- [Exercise objective]
All of the entries below should be printed exactly; the pictures are to be left out.

- [Records to process]
----
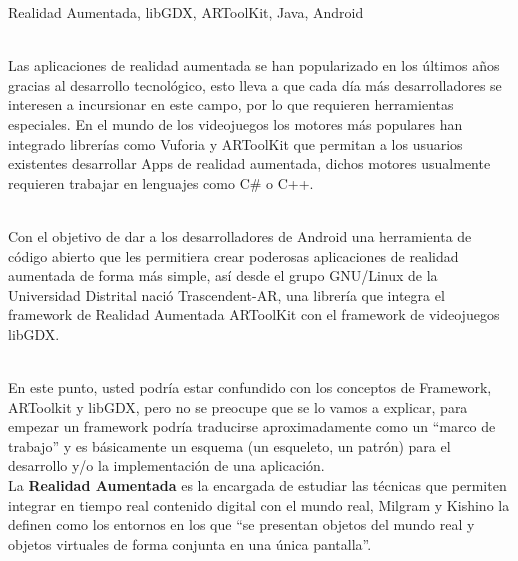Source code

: \begin{multicols}{2}



 Realidad Aumentada, libGDX, ARToolKit, Java, Android



\\
Las aplicaciones de realidad aumentada se han popularizado en los últimos años gracias al desarrollo tecnológico, esto lleva a que cada día más desarrolladores se interesen a incursionar en este campo, por lo que requieren herramientas especiales. En el mundo de los videojuegos los motores más populares han integrado librerías como Vuforia y ARToolKit que permitan a los usuarios existentes desarrollar Apps de realidad aumentada, dichos motores usualmente requieren trabajar en lenguajes como C\# o C++. 

\\
Con el objetivo de dar a los desarrolladores de Android una herramienta de código abierto que les permitiera crear poderosas aplicaciones de realidad aumentada de forma más simple, así desde el grupo GNU/Linux de la Universidad Distrital nació Trascendent-AR, una librería que integra el framework de Realidad Aumentada ARToolKit con el framework de videojuegos libGDX.

\\
En este punto, usted podría estar confundido con los conceptos de Framework, ARToolkit y libGDX, pero no se preocupe que se lo vamos a explicar, para empezar un framework podría traducirse aproximadamente como un “marco de trabajo” y es básicamente un esquema (un esqueleto, un patrón) para el desarrollo y/o la implementación de una aplicación.
\\

La \textbf {Realidad Aumentada} es la encargada de estudiar las técnicas que permiten integrar en tiempo real contenido digital con el mundo real, Milgram y Kishino la definen como los entornos en los que “se presentan objetos del mundo real y objetos virtuales de forma conjunta en una única pantalla”. \cite{libroRA}


\end{multicols}
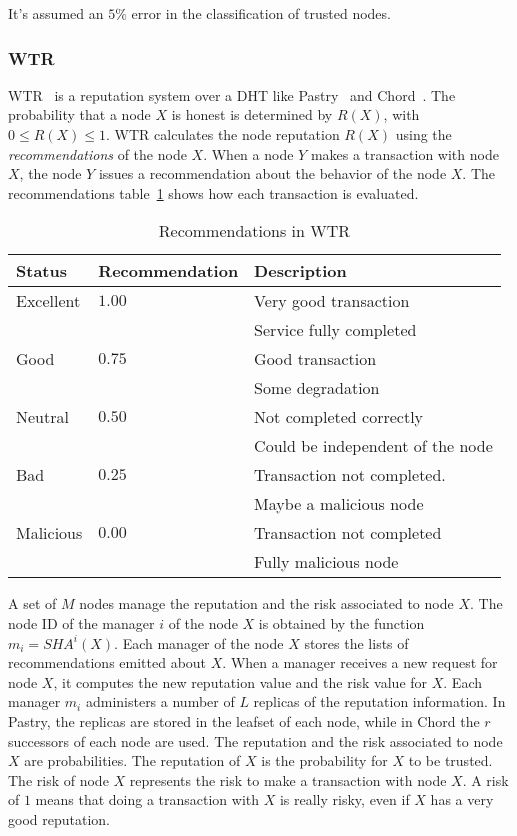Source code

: It's assumed an $5\%$ error in the classification of trusted nodes.

\subsubsection{WTR}
\label{sec:wrt}
WTR~\cite{bonnaire2009wtr} is a reputation system over a DHT like Pastry~\cite{pastry} and
Chord~\cite{chord}. The probability that a node $X$ is honest is determined by
$R(X)$, with $0 \leq R(X) \leq 1$. WTR calculates the node reputation $R(X)$
using the \textit{recommendations} of the node $X$. When a node $Y$ makes a transaction with
node $X$, the node $Y$ issues a recommendation about the behavior of the node
$X$. The recommendations table~\ref{table:wtr_recomendations} shows how each
transaction is evaluated.
 
  \begin{table}
    \centering
    \footnotesize
    \begin{tabular}{|l|l|l|}
      \hline
      \textbf{Status} & \textbf{Recommendation} & \textbf{Description}\\
      \hline
      Excellent  & $1.00$    & Very good transaction\\
                &           & Service fully completed\\
      Good      & $0.75$    & Good transaction\\
                &           & Some degradation\\
      Neutral   & $0.50$     & Not completed correctly\\
                &           & Could be independent of the node\\
      Bad       & $0.25$    & Transaction not completed.\\
                &           & Maybe a malicious node\\
      Malicious & $0.00$    & Transaction not completed\\
                &           & Fully malicious node\\
      \hline
    \end{tabular}
    \caption{Recommendations in WTR}
    \label{table:wtr_recomendations}
  \end{table}

A set of $M$ nodes manage the reputation and the risk associated to node $X$.
The node ID of the manager $i$ of the node $X$ is
obtained by the function $m_i = SHA^{i}(X)$. Each manager of the node $X$
stores the lists of recommendations emitted about $X$. When a manager receives a
new request for node $X$, it computes the new reputation value and the risk
value for $X$.
Each manager $m_i$ administers a number of $L$ replicas of the reputation information. In Pastry,
the replicas are stored in the leafset of each node, while in Chord the $r$
successors of each node are used.
The reputation and the risk associated to node $X$ are probabilities. The
reputation of $X$ is the probability for $X$ to be trusted. The risk of node
$X$ represents the risk to make a transaction with node $X$. A risk of $1$
means that doing a transaction with $X$ is really risky, even if $X$ has a very
good reputation.

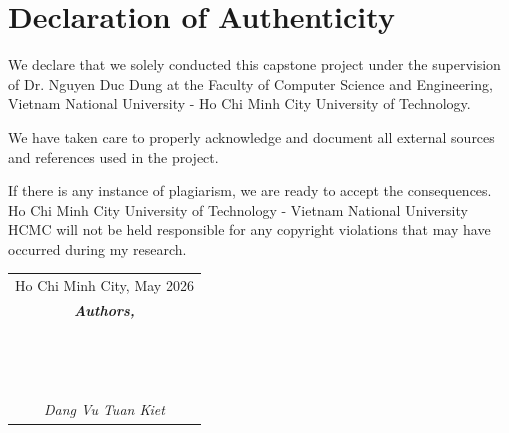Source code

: \chapter*{Declaration of Authenticity}

We declare that we solely conducted this capstone project under the supervision of Dr. Nguyen Duc Dung at the Faculty of Computer Science and Engineering, Vietnam National University - Ho Chi Minh City University of Technology.
 
\noindent We have taken care to properly acknowledge and document all external sources and references used in the project.
 
\noindent If there is any instance of plagiarism, we are ready to accept the consequences. Ho Chi Minh City University of Technology - Vietnam National University HCMC will not be held responsible for any copyright violations that may have occurred during my research.

\vspace{2cm}

\begin{flushright}
\begin{tabular}{c}
    Ho Chi Minh City, May 2026 \\
    \textit{\textbf{Authors,}}\\~\\~\\~\\
    \textit{Dang Vu Tuan Kiet}
    
\end{tabular}
\end{flushright}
----
- [Solution to the problem]
Source code

: \begin{multicols}{2}



 Realidad Aumentada, libGDX, ARToolKit, Java, Android



\\
Las aplicaciones de realidad aumentada se han popularizado en los últimos años gracias al desarrollo tecnológico, esto lleva a que cada día más desarrolladores se interesen a incursionar en este campo, por lo que requieren herramientas especiales. En el mundo de los videojuegos los motores más populares han integrado librerías como Vuforia y ARToolKit que permitan a los usuarios existentes desarrollar Apps de realidad aumentada, dichos motores usualmente requieren trabajar en lenguajes como C\# o C++. 

\\
Con el objetivo de dar a los desarrolladores de Android una herramienta de código abierto que les permitiera crear poderosas aplicaciones de realidad aumentada de forma más simple, así desde el grupo GNU/Linux de la Universidad Distrital nació Trascendent-AR, una librería que integra el framework de Realidad Aumentada ARToolKit con el framework de videojuegos libGDX.

\\
En este punto, usted podría estar confundido con los conceptos de Framework, ARToolkit y libGDX, pero no se preocupe que se lo vamos a explicar, para empezar un framework podría traducirse aproximadamente como un “marco de trabajo” y es básicamente un esquema (un esqueleto, un patrón) para el desarrollo y/o la implementación de una aplicación.
\\

La \textbf {Realidad Aumentada} es la encargada de estudiar las técnicas que permiten integrar en tiempo real contenido digital con el mundo real, Milgram y Kishino la definen como los entornos en los que “se presentan objetos del mundo real y objetos virtuales de forma conjunta en una única pantalla”. \cite{libroRA}


\end{multicols}
Source code

: It's assumed an $5\%$ error in the classification of trusted nodes.

\subsubsection{WTR}
\label{sec:wrt}
WTR~\cite{bonnaire2009wtr} is a reputation system over a DHT like Pastry~\cite{pastry} and
Chord~\cite{chord}. The probability that a node $X$ is honest is determined by
$R(X)$, with $0 \leq R(X) \leq 1$. WTR calculates the node reputation $R(X)$
using the \textit{recommendations} of the node $X$. When a node $Y$ makes a transaction with
node $X$, the node $Y$ issues a recommendation about the behavior of the node
$X$. The recommendations table~\ref{table:wtr_recomendations} shows how each
transaction is evaluated.
 
  \begin{table}
    \centering
    \footnotesize
    \begin{tabular}{|l|l|l|}
      \hline
      \textbf{Status} & \textbf{Recommendation} & \textbf{Description}\\
      \hline
      Excellent  & $1.00$    & Very good transaction\\
                &           & Service fully completed\\
      Good      & $0.75$    & Good transaction\\
                &           & Some degradation\\
      Neutral   & $0.50$     & Not completed correctly\\
                &           & Could be independent of the node\\
      Bad       & $0.25$    & Transaction not completed.\\
                &           & Maybe a malicious node\\
      Malicious & $0.00$    & Transaction not completed\\
                &           & Fully malicious node\\
      \hline
    \end{tabular}
    \caption{Recommendations in WTR}
    \label{table:wtr_recomendations}
  \end{table}

A set of $M$ nodes manage the reputation and the risk associated to node $X$.
The node ID of the manager $i$ of the node $X$ is
obtained by the function $m_i = SHA^{i}(X)$. Each manager of the node $X$
stores the lists of recommendations emitted about $X$. When a manager receives a
new request for node $X$, it computes the new reputation value and the risk
value for $X$.
Each manager $m_i$ administers a number of $L$ replicas of the reputation information. In Pastry,
the replicas are stored in the leafset of each node, while in Chord the $r$
successors of each node are used.
The reputation and the risk associated to node $X$ are probabilities. The
reputation of $X$ is the probability for $X$ to be trusted. The risk of node
$X$ represents the risk to make a transaction with node $X$. A risk of $1$
means that doing a transaction with $X$ is really risky, even if $X$ has a very
good reputation.

Source code

: \chapter*{Declaration of Authenticity}

We declare that we solely conducted this capstone project under the supervision of Dr. Nguyen Duc Dung at the Faculty of Computer Science and Engineering, Vietnam National University - Ho Chi Minh City University of Technology.
 
\noindent We have taken care to properly acknowledge and document all external sources and references used in the project.
 
\noindent If there is any instance of plagiarism, we are ready to accept the consequences. Ho Chi Minh City University of Technology - Vietnam National University HCMC will not be held responsible for any copyright violations that may have occurred during my research.

\vspace{2cm}

\begin{flushright}
\begin{tabular}{c}
    Ho Chi Minh City, May 2026 \\
    \textit{\textbf{Authors,}}\\~\\~\\~\\
    \textit{Dang Vu Tuan Kiet}
    
\end{tabular}
\end{flushright}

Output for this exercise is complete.